Two Steps Forward, One Step Back: FAA’s UAS Identification and Tracking Aviation Rulemaking Committee (ARC) Issues Final Report


The FAA’s UAS Identification and Tracking (“UAS ID”) Aviation Rulemaking Committee (ARC) published its final report on December 19, 2017. The ARC, which was chartered to provide recommendations to the FAA regarding technologies available for remote identification and tracking of Unmanned Aircraft Systems (UAS), was charged with three objectives:

  1. Identify, categorize and recommend available and emerging technology for the remote identification and tracking of UAS.
  2. Identify the requirements for meeting the security and public safety needs of the law enforcement, homeland defense, and national security communities for the remote identification and tracking of UAS.
  3. Evaluate the feasibility and affordability of available technical solutions, and determine how well those technologies address the needs of the law enforcement and air traffic control communities.


The membership of the ARC included representatives from a wide range of stakeholders, including: the general aviation community, industry member organizations, law enforcement agencies, public safety organizations, manufacturers, researchers and standards organizations. The group recommended two methods for UAS to provide remote ID and tracking information to public authorities:

  1. Direct Broadcast - Direct broadcast transmits data in one direction only with no specific destination or recipient. Data can be received by anyone within broadcast range.
  2. Network Publishing - Network publishing is the act of transmitting data to an internet service or federation of services. Appropriate officials could then access the data to obtain ID and tracking information.

The ARC could not reach consensus on what threshold of UAS operations would be subject to ID and tracking requirements. However, it did recommend two options, both of which would essentially result in UAS used for recreational purposes (i.e., by hobbyists) not being covered.
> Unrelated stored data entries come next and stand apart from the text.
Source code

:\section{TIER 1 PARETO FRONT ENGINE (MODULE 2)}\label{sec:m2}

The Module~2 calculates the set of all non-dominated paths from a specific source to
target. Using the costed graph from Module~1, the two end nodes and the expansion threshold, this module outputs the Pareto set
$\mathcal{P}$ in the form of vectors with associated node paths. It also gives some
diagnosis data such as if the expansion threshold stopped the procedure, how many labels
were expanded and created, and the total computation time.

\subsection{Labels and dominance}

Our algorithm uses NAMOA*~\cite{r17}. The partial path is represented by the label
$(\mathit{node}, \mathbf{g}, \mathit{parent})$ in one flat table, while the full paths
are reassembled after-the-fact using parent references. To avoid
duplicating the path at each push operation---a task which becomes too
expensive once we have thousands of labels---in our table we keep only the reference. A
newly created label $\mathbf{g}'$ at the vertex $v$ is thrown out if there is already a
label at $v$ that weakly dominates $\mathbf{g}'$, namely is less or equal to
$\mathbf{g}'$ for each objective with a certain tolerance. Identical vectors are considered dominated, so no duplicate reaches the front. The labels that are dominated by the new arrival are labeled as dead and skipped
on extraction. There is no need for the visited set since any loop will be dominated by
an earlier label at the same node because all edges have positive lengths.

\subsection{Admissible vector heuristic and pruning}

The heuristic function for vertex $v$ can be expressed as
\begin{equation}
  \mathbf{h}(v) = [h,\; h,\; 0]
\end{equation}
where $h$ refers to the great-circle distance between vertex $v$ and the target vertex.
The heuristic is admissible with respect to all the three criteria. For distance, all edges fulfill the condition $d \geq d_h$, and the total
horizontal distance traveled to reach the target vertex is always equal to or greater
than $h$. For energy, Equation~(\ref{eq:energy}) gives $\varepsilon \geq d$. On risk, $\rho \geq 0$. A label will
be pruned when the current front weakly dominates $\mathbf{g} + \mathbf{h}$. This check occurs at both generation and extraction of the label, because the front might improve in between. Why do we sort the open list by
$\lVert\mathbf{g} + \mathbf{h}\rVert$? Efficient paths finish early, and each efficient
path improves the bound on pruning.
The ARC also recommended that, regardless of which option for applicability the FAA chose, the following UAS should be exempt from remote ID and tracking requirements:

  1. UAS operated under ATC and possessing the equipment associated with such operations.
  2. UAS that are exempted from ID and tracking requirements by the FAA (e.g., for the purposes of law enforcement, security or defense, or under an FAA waiver).

In addition, the ARC further recommended that the FAA:

  1. Include a waiver mechanism in the remote ID and tracking rule, to allow individual operations or classes of UAS to deviate from the requirements of the rule if operations are conducted under the terms of a certificate of waiver.
  2. Apply the remote ID and tracking requirements to the remote pilot, not to the manufacturer of the UAS.
  3. Require manufacturers to label their products to indicate whether they are capable of meeting applicable remote ID and tracking requirements.
  4. Consider whether unmanned aircraft equipped with advanced flight system technologies that are strictly for safety purposes and that keep the aircraft within visual line of sight of the remote pilot, such as a “return to home” feature, should be exempt from remote ID and tracking requirements, provided the safety features cannot be readily altered or reprogrammed.


Being able to remotely identify and track UAS will be critical to resolve the safety and security concerns that must be addressed before UAS can achieve their full potential. The ARC’s report is an important step to address these concerns. However, the report also highlights the challenges associated with a technology with such a wide range of uses. For example, many businesses that plan to use UAS for commercial purposes object to the exemption of UAS used for recreational purposes from those requirements. Industry’s concern is that, given the large number of UAS operated by hobbyists, a remote ID and tracking system that does not include these systems will be ineffective. Consequently, there is still a good deal of work to be done before these issues are resolved.